From: Paulo J. Matos (pocmatos at gmail.com)
Date: Thu Feb 16 20:46:38 EST 2006

On 16/02/06, Robby Findler <robby at cs.uchicago.edu> wrote:
> At Thu, 16 Feb 2006 20:54:32 +0000, "Paulo J. Matos" wrote:
> > Indeed, I started a thread some time ago exactly with that question in
> > mind and he did tell me that he worked on it. I think the differences
> > were obvious. The GUI improved a lot but obviously, we always want
> > more! :)
> >
> > I've been thinking about the following, which I don't think it might
> > be hard but I'm not that sure. How hard would it be to implement, as
> > tool,  an extra horizontal frame (like interactions for example) that
> > would show up real-time documentation for what you are currently
> > typing. Imagine you write "define", that would probably show you
> > define syntax and maybe some comments on it.
> >
> > One of the difficulties would be to adjust the syntax shown to the
> > language the user is using. The syntax for define probably shift a bit
> > depending on the current language.
> >
> > Still, a first step would be to have a tool that at any moment is able
> > to get what the user is typing. If it is in a cond expression, an if
> > expression etc, so that a function can then be called to show doc
> > about that.
> >
> > Any comments if this is useful, on any todo list, etc?
> >
> > Which difficulties would one have to face?
>
> Sounds like a great idea.
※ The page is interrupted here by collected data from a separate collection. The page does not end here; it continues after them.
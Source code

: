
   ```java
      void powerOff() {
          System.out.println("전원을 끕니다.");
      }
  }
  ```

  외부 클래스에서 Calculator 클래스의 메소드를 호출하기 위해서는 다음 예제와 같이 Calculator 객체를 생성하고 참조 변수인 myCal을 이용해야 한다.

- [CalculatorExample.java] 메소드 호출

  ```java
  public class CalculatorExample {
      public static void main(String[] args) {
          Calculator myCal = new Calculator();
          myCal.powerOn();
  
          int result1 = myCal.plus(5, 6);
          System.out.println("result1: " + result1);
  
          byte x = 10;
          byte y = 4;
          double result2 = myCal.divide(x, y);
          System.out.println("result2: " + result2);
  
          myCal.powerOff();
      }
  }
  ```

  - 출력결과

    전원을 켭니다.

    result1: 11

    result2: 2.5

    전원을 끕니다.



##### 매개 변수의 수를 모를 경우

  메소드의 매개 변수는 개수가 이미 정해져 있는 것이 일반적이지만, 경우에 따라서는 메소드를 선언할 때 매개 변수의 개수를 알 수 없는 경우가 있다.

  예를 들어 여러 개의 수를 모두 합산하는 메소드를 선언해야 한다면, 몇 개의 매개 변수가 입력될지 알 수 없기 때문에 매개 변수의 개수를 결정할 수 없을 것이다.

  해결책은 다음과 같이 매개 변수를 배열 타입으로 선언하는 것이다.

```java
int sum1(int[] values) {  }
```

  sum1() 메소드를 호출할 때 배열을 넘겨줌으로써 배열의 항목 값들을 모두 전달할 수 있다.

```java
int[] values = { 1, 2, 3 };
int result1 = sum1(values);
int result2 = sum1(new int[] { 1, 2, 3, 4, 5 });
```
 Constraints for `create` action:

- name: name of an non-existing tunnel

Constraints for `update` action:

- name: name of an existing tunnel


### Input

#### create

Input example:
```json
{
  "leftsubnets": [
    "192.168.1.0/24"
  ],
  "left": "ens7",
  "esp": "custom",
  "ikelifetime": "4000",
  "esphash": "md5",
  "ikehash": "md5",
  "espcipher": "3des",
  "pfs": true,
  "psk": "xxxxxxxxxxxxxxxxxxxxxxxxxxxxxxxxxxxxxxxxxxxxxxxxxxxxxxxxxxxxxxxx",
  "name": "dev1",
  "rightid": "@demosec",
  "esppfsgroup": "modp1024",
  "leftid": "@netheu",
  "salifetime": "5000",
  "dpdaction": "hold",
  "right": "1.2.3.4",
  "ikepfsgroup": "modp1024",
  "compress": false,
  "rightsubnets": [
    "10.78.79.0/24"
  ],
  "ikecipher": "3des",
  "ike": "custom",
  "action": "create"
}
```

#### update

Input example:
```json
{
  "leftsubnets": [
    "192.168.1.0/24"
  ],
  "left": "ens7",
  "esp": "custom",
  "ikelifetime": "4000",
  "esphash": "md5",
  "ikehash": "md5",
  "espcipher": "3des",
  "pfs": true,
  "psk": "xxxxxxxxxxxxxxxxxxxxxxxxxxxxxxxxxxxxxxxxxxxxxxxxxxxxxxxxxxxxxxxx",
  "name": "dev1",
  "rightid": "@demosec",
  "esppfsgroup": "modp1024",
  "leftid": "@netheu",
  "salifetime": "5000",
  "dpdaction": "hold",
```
Most of the pieces are already there -- it
> will be a question doing something good to avoid destroying
> interactivity.
>
> To create a new sub-window in DrScheme, see the tools manual to see how
> to wire that window into an existing window. In particular, see
> drscheme:get/extend:extend-unit-frame.
>
> To see how to search in Help Desk, look at how the "f1" callback is
> implemented in plt/collects/drscheme/private/rep.ss.
>
> I think that you can start by queuing low-priority callbacks to handle
> the searches and you'll want to be a little clever to avoid queuing
> multiple callbacks at once -- just queue a single callback and use
> `set!' to change what the callback is going to do, once it gets
> serviced. If that takes away from interactivity too much, see how the
> online syntax coloring works. It is much more sophisticated, tho. Maybe
> some abstraction can be built from it, tho.
>
> Good luck.
>

Thanks for the tips, I'll be looking into it.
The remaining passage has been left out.